[PROBLEM DESCRIPTION] Check each line of the data for the string "https". Report how many have it, and give nothing else.

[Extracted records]
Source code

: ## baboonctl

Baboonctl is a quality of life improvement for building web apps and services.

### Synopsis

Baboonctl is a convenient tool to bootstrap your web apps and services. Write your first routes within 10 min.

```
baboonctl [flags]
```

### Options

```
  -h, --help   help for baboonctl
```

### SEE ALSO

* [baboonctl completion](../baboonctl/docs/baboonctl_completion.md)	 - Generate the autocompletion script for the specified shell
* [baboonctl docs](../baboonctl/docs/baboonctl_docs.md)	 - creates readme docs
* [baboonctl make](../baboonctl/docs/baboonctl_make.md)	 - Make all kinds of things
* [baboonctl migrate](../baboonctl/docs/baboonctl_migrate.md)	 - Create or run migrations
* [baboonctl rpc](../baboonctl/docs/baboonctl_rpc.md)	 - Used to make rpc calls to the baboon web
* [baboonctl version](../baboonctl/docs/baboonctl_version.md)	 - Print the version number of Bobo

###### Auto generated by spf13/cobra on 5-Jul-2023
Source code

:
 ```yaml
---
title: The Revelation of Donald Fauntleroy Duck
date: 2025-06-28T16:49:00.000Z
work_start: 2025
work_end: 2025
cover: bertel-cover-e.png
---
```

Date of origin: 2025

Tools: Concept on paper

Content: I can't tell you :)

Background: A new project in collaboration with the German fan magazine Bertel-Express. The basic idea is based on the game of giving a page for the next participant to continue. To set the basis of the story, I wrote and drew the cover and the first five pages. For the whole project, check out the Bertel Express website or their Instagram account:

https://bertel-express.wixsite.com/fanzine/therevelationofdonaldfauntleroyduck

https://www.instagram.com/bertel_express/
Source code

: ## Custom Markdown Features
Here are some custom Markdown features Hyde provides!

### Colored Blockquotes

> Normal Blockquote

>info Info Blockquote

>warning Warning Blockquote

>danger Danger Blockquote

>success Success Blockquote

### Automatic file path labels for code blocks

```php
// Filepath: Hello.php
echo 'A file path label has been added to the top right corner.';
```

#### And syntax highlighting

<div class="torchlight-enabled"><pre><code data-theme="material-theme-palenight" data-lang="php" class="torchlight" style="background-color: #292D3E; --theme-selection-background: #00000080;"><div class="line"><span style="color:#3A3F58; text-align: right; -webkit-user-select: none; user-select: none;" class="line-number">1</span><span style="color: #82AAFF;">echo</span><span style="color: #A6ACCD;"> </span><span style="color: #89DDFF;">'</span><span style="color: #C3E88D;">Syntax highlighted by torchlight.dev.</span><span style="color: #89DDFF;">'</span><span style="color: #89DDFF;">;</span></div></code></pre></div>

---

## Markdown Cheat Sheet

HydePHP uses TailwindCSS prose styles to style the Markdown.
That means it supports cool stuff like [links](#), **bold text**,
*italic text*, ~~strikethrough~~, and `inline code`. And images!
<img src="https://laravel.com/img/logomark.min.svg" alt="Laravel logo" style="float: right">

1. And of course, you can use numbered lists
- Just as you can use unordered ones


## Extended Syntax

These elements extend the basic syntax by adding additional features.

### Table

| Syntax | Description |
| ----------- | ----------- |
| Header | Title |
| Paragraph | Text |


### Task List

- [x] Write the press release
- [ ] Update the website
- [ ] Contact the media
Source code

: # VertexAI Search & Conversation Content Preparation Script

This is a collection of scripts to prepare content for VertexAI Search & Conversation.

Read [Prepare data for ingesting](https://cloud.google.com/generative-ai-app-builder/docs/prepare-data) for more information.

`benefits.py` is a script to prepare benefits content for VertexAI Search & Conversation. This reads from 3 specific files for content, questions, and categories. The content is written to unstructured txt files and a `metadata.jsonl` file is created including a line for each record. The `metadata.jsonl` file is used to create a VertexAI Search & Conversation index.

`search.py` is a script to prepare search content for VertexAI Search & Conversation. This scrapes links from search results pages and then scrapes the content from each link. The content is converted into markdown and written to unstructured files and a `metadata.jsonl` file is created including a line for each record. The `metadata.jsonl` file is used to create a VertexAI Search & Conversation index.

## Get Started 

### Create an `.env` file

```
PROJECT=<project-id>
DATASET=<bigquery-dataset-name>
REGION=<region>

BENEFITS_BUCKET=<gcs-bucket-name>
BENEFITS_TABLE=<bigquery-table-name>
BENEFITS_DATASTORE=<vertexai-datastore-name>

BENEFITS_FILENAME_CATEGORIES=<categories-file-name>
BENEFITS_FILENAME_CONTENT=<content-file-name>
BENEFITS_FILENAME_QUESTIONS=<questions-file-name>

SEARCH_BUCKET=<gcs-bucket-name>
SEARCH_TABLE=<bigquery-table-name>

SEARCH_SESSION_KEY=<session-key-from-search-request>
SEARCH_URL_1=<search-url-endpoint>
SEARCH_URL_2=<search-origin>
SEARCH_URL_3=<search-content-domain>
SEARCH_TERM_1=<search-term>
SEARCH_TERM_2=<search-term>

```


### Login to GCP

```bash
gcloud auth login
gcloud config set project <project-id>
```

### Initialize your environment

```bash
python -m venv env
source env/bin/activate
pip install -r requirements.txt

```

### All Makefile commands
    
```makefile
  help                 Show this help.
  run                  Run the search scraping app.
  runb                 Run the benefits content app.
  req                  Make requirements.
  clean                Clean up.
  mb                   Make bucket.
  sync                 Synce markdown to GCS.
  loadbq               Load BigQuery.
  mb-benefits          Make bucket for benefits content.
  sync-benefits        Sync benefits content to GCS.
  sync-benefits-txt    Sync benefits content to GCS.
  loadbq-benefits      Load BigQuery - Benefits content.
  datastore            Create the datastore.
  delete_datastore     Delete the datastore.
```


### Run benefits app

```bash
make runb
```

[ANSWER FOR THIS EXERCISE] 4